> [Work task] Look below. Copy each line that has "class" in it.

Saved entries:

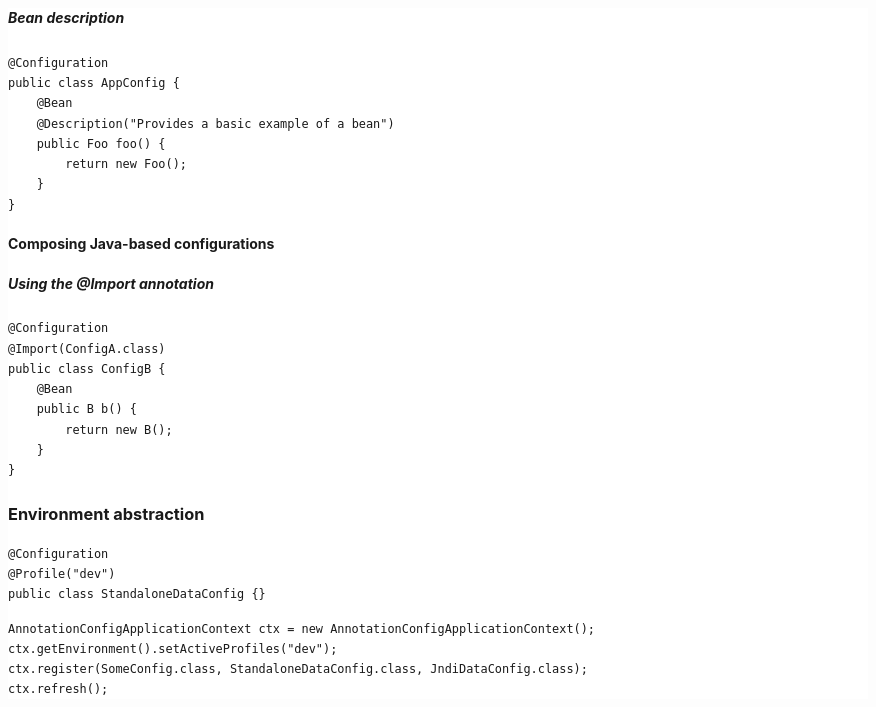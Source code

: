 ##### Bean description

```
@Configuration
public class AppConfig {
    @Bean
    @Description("Provides a basic example of a bean")
    public Foo foo() {
        return new Foo();
    }
}
```

#### Composing Java-based configurations

##### Using the @Import annotation

```
@Configuration
@Import(ConfigA.class)
public class ConfigB {
    @Bean
    public B b() {
        return new B();
    }
}
```

### Environment abstraction

```
@Configuration
@Profile("dev")
public class StandaloneDataConfig {}
```

```
AnnotationConfigApplicationContext ctx = new AnnotationConfigApplicationContext();
ctx.getEnvironment().setActiveProfiles("dev");
ctx.register(SomeConfig.class, StandaloneDataConfig.class, JndiDataConfig.class);
ctx.refresh();
```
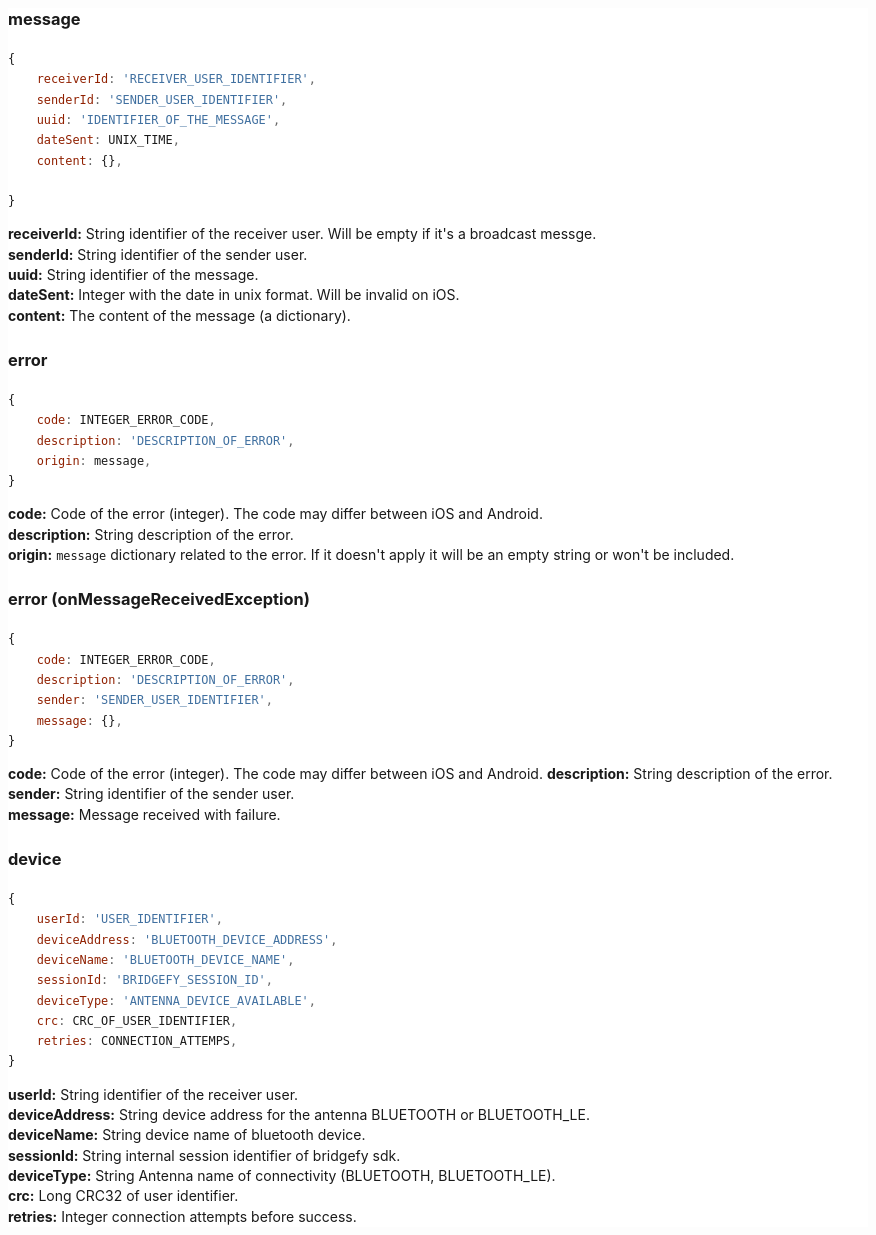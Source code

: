 
### message
```javascript
{
    receiverId: 'RECEIVER_USER_IDENTIFIER',
    senderId: 'SENDER_USER_IDENTIFIER',
    uuid: 'IDENTIFIER_OF_THE_MESSAGE',
    dateSent: UNIX_TIME,
    content: {},

}
```
**receiverId:** String identifier of the receiver user. Will be empty if it's a broadcast messge.  
**senderId:** String identifier of the sender user.  
**uuid:** String identifier of the message.  
**dateSent:** Integer with the date in unix format. Will be invalid on iOS.  
**content:** The content of the message (a dictionary).  

### error
```javascript
{
    code: INTEGER_ERROR_CODE,
    description: 'DESCRIPTION_OF_ERROR',
    origin: message,
}
```
**code:** Code of the error (integer). The code may differ between iOS and Android.  
**description:** String description of the error.  
**origin:** `message` dictionary related to the error. If it doesn't apply it will be an empty string or won't be included.  

### error (onMessageReceivedException)
```javascript
{
    code: INTEGER_ERROR_CODE,
    description: 'DESCRIPTION_OF_ERROR',
    sender: 'SENDER_USER_IDENTIFIER',
    message: {},
}
```
**code:** Code of the error (integer). The code may differ between iOS and Android.
**description:** String description of the error.  
**sender:** String identifier of the sender user.  
**message:** Message received with failure.  

### device
```javascript
{
    userId: 'USER_IDENTIFIER',
    deviceAddress: 'BLUETOOTH_DEVICE_ADDRESS',
    deviceName: 'BLUETOOTH_DEVICE_NAME',
    sessionId: 'BRIDGEFY_SESSION_ID',
    deviceType: 'ANTENNA_DEVICE_AVAILABLE',
    crc: CRC_OF_USER_IDENTIFIER,
    retries: CONNECTION_ATTEMPS,
}
```
**userId:** String identifier of the receiver user.  
**deviceAddress:** String device address for the antenna BLUETOOTH or BLUETOOTH_LE.  
**deviceName:** String device name of bluetooth device.  
**sessionId:** String internal session identifier of bridgefy sdk.  
**deviceType:** String Antenna name of connectivity (BLUETOOTH, BLUETOOTH_LE).  
**crc:** Long CRC32 of user identifier.  
**retries:** Integer connection attempts before success.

> [Response to the exercise]
public class AppConfig {
@Import(ConfigA.class)
public class ConfigB {
public class StandaloneDataConfig {}
ctx.register(SomeConfig.class, StandaloneDataConfig.class, JndiDataConfig.class);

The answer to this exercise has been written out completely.